For my dad, this referendum is more than just about the EU. It’s his chance to be heard by those—including his son—who aren’t listening. Over a Father’s Day argument conversation, I listened. I asked him, what gives?
For context, my dad came to the UK in the 1960s. A Malaysian-born Chinese of Hong Kong stock, he went to school in the English countryside, studied accountancy in Manchester, and then worked at academic institutions in London. He loved meeting overseas students. He admires Charles Dickens and the Indian filmmaker Satyajit Ray, is a practicing Buddhist, and is a longtime subscriber to the famously left-leaning newspaper The Guardian. He is, in other words, a liberal soul and an immigrant that this country would generally respect.
But, over the last 25 years, his London suburb has changed dramatically.
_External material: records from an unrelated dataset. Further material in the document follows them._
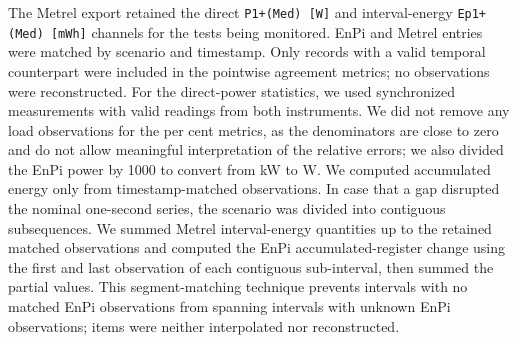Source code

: \documentclass[technologies,article,submit,pdftex,moreauthors]{Definitions/mdpi}
\begin{document}
The Metrel export retained the direct \texttt{P1+(Med) [W]} and interval-energy \texttt{Ep1+(Med) [mWh]} channels for the tests being monitored. EnPi and Metrel entries were matched by scenario and timestamp. Only records with a valid temporal counterpart were included in the pointwise agreement metrics; no observations were reconstructed. For the direct-power statistics, we used synchronized measurements with valid readings from both instruments. We did not remove any load observations for the per cent metrics, as the denominators are close to zero and do not allow meaningful interpretation of the relative errors; we also divided the EnPi power by 1000 to convert from kW to W. We computed accumulated energy only from timestamp-matched observations. In case that a gap disrupted the nominal one-second series, the scenario was divided into contiguous subsequences. We summed Metrel interval-energy quantities up to the retained matched observations and computed the EnPi accumulated-register change using the first and last observation of each contiguous sub-interval, then summed the partial values. 
This segment-matching technique prevents intervals with no matched EnPi observations from spanning intervals with unknown EnPi observations; items were neither interpolated nor reconstructed. 
\end{document}
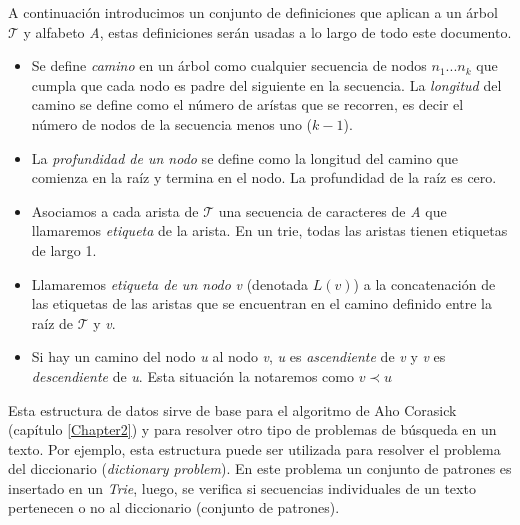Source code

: \myrule{}{}
A continuación introducimos un conjunto de definiciones que aplican a un árbol $\mathcal{T}$ y alfabeto {\it A}, estas definiciones serán usadas a lo largo de todo este documento.
\begin{itemize}
\item Se define \emph{camino} en un árbol como cualquier secuencia de nodos $n_{1}...n_{k}$ que cumpla que cada nodo es padre del siguiente en la secuencia. La \emph{longitud} del camino se define como el número de arístas que se recorren, es decir el número de nodos de la secuencia menos uno ($k - 1$).
\item La \emph{profundidad de un nodo} se define como la longitud del camino que comienza en la raíz y termina en el nodo. La profundidad de la raíz es cero.
\item Asociamos a cada arista de $\mathcal{T}$ una secuencia de caracteres de {\it A} que llamaremos \emph{etiqueta} de la arista. En un trie, todas las aristas tienen etiquetas de largo 1.
\item Llamaremos \emph{etiqueta de un nodo} {\it v} (denotada $L(v)$) a la concatenación de las etiquetas de las aristas que se encuentran en el camino definido entre la raíz de $\mathcal{T}$ y {\it v}.
\item Si hay un camino del nodo {\it u} al nodo {\it v}, {\it u} es \emph{ascendiente} de {\it v} y {\it v} es \emph{descendiente} de {\it u}. Esta situación la notaremos como $v \prec u$
\end{itemize}
Esta estructura de datos sirve de base para el algoritmo de Aho Corasick (capítulo \ref{Chapter2}) y para resolver otro tipo de problemas de búsqueda en un texto. Por ejemplo, esta estructura puede ser utilizada para resolver el problema del diccionario ({\it dictionary problem}). En este problema un conjunto de patrones es insertado en un {\it Trie}, luego, se verifica si secuencias individuales de un texto pertenecen o no al diccionario (conjunto de patrones).
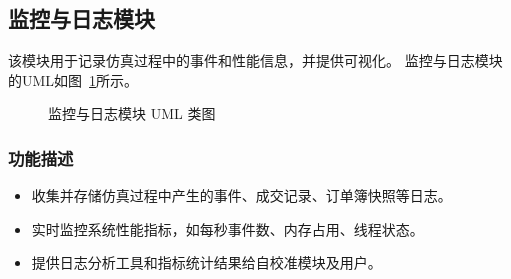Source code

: \subsection{监控与日志模块}

该模块用于记录仿真过程中的事件和性能信息，并提供可视化。
监控与日志模块的UML如图~\ref{fig:uml_monitoring}所示。

\begin{figure}[htbp]
  \centering
  \resizebox{0.8\linewidth}{!}{}
  \caption{监控与日志模块 UML 类图}
  \label{fig:uml_monitoring}
\end{figure}

\subsubsection{功能描述}
\begin{itemize}
  \item 收集并存储仿真过程中产生的事件、成交记录、订单簿快照等日志。
  \item 实时监控系统性能指标，如每秒事件数、内存占用、线程状态。
  \item 提供日志分析工具和指标统计结果给自校准模块及用户。
\end{itemize}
From mainly white British folks to a mix of Indians, Pakistanis, Serbians, and Chinese.
You’d think that multiculturalism would be a comfort to a person belonging to an ethnic minority. But, he says, immigrants refuse to integrate. “How many neighbors do we know? Hardly any,” he sighs.
People these days largely keep to themselves. Conservative cultures ghettoize rather than integrate. I can see reasons for that. In the digital age, it’s ironically become easier to bask in your own culture than experience those next to you.
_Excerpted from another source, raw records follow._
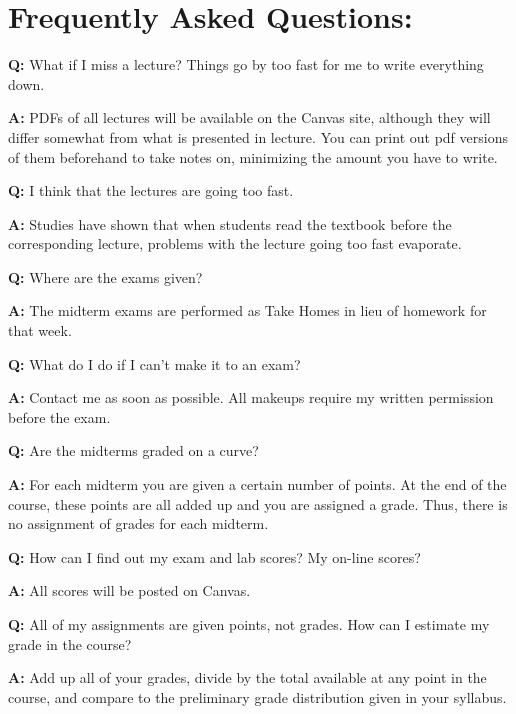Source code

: \documentclass[12pt]{article}
\begin{document}
\section*{\centering Frequently Asked Questions:}

\setlength\parindent{0pt}

{\bf Q:} What if I miss a lecture? Things go by too fast for me to write everything down.

{\bf A:} PDFs of all lectures will be available on the Canvas site, although they will differ somewhat from what is presented in lecture.  You can print out pdf versions of them beforehand to take notes on, minimizing the amount you have to write.  %

\vspace{5mm}
{\bf Q:} I think that the lectures are going too fast.

{\bf A:} Studies have shown that when students read the textbook before the corresponding lecture, problems with the lecture going too fast evaporate.

\vspace{5mm}
{\bf Q:} Where are the exams given?

{\bf A:} The midterm exams are performed as Take Homes in lieu of homework for that week.

\vspace{5mm}

{\bf Q:} What do I do if I can't make it to an exam?

{\bf A:} Contact me as soon as possible. All makeups require my written permission before the exam.  

\vspace{5mm}

{\bf Q:} Are the midterms graded on a curve?

{\bf A:} For each midterm you are given a certain number of points. At the end of the course, these points are all added up and you are assigned a grade. Thus, there is no assignment of grades for each midterm.

\vspace{5mm}

{\bf Q:} How can I find out my exam and lab scores?  My on-line scores?

{\bf A:} All scores will be posted on Canvas.

\vspace{5mm}

{\bf Q:} All of my assignments are given points, not grades. How can I estimate my grade in the course?

{\bf A:} Add up all of your grades, divide by the total available at any point in the course, and compare to the preliminary grade distribution given in your syllabus.
\end{document}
“Minorities always demand something,” he said. Of course, he would know.
“If you have a minority that’s very vocal and very conservative, you have trouble.” Such cultures come into the country and demand that you accommodate them rather than they adapt.
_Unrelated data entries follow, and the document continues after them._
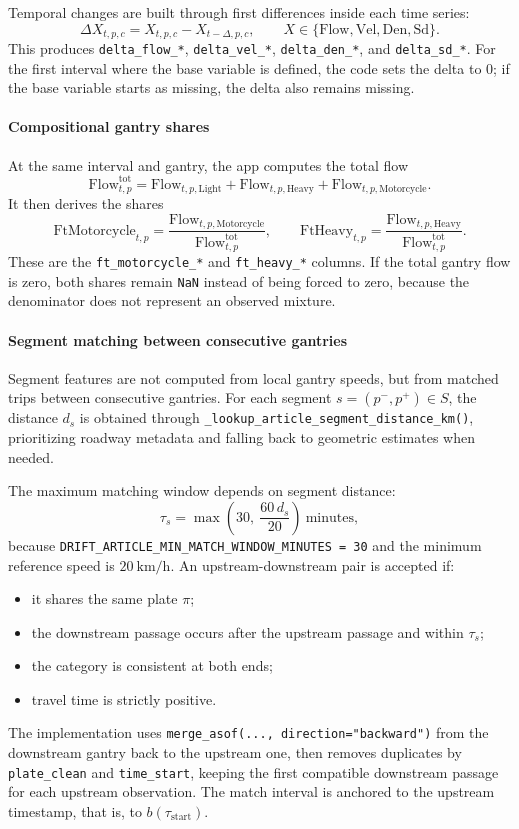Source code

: Temporal changes are built through first differences inside each time series:
\[
\Delta X_{t,p,c} = X_{t,p,c} - X_{t-\Delta,p,c},
\qquad
X \in \{\mathrm{Flow}, \mathrm{Vel}, \mathrm{Den}, \mathrm{Sd}\}.
\]
This produces \texttt{delta\_flow\_*}, \texttt{delta\_vel\_*}, \texttt{delta\_den\_*}, and \texttt{delta\_sd\_*}. For the first interval where the base variable is defined, the code sets the delta to \(0\); if the base variable starts as missing, the delta also remains missing.

\paragraph{Compositional gantry shares}
At the same interval and gantry, the app computes the total flow
\[
\mathrm{Flow}^{\mathrm{tot}}_{t,p}
= \mathrm{Flow}_{t,p,\mathrm{Light}}
+ \mathrm{Flow}_{t,p,\mathrm{Heavy}}
+ \mathrm{Flow}_{t,p,\mathrm{Motorcycle}}.
\]
It then derives the shares
\[
\mathrm{FtMotorcycle}_{t,p} =
\frac{\mathrm{Flow}_{t,p,\mathrm{Motorcycle}}}{\mathrm{Flow}^{\mathrm{tot}}_{t,p}},
\qquad
\mathrm{FtHeavy}_{t,p} =
\frac{\mathrm{Flow}_{t,p,\mathrm{Heavy}}}{\mathrm{Flow}^{\mathrm{tot}}_{t,p}}.
\]
These are the \texttt{ft\_motorcycle\_*} and \texttt{ft\_heavy\_*} columns. If the total gantry flow is zero, both shares remain \texttt{NaN} instead of being forced to zero, because the denominator does not represent an observed mixture.

\paragraph{Segment matching between consecutive gantries}
Segment features are not computed from local gantry speeds, but from matched trips between consecutive gantries. For each segment \(s=(p^{-},p^{+}) \in S\), the distance \(d_s\) is obtained through \texttt{\_lookup\_article\_segment\_distance\_km()}, prioritizing roadway metadata and falling back to geometric estimates when needed.

The maximum matching window depends on segment distance:
\[
\tau_s = \max\left(30,\ \frac{60\,d_s}{20}\right)\ \text{minutes},
\]
because \texttt{DRIFT\_ARTICLE\_MIN\_MATCH\_WINDOW\_MINUTES = 30} and the minimum reference speed is \(20\ \mathrm{km/h}\). An upstream-downstream pair is accepted if:
\begin{itemize}[leftmargin=*]
  \item it shares the same plate \(\pi\);
  \item the downstream passage occurs after the upstream passage and within \(\tau_s\);
  \item the category is consistent at both ends;
  \item travel time is strictly positive.
\end{itemize}
The implementation uses \texttt{merge\_asof(..., direction="backward")} from the downstream gantry back to the upstream one, then removes duplicates by \texttt{plate\_clean} and \texttt{time\_start}, keeping the first compatible downstream passage for each upstream observation. The match interval is anchored to the upstream timestamp, that is, to \(b(\tau_{\mathrm{start}})\).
“The Chinese migrate without raising the parapets,” he says. “We don’t create ghettos.”
“But Chinatown?” I protest.
Chinatown’s business. The Chinese adapt. Other cultures, he thinks, often don’t. He doesn’t see that his argument is the exact one that has been leveled at new immigrants for generations–often by preceding immigrant groups.
Having been born and raised in a Muslim country, he is always reminded of Malaysia’s history of political and racial tensions. The danger as he sees it is that some of the personal freedoms and equalities we treasure—women’s rights, LGBT rights—will not be tolerated let alone followed in conservative ghettos. He fears a tip in power, perhaps combined with political correctness, that would lead to compromises on personal freedoms and the ways in which UK operates.
This is why he’s taking a stand, by voting to leave the EU. “I’m doing this for you,” he says, “For my children, for your children, for our futures.”
His arguments sound selfish to me. “What about helping those who have less?” I ask.
My dad is a kind, giving man. He often buys The Big Issue to support the homeless. He donates to charities fighting poverty. He builds shelters for stray animals.
But he believes that “uncontrolled” immigration threatens the very dream for which he moved to the UK himself. He fears it will diminish the UK as a destination for education, opportunity, and economic stability. These are things that a western country offers over his country of birth.
I’ve thrown every fact and figure at him. Economists predict that the UK will be far worse off without the EU. Politicians across the world warn that the UK will lose its clout on the world stage if it left the EU. Even immigration may not be stalled because an aging society that has a huge welfare state will need an influx of younger people to keep living a decent life.
But his vote is not about facts and figures anymore. It’s about his emotions.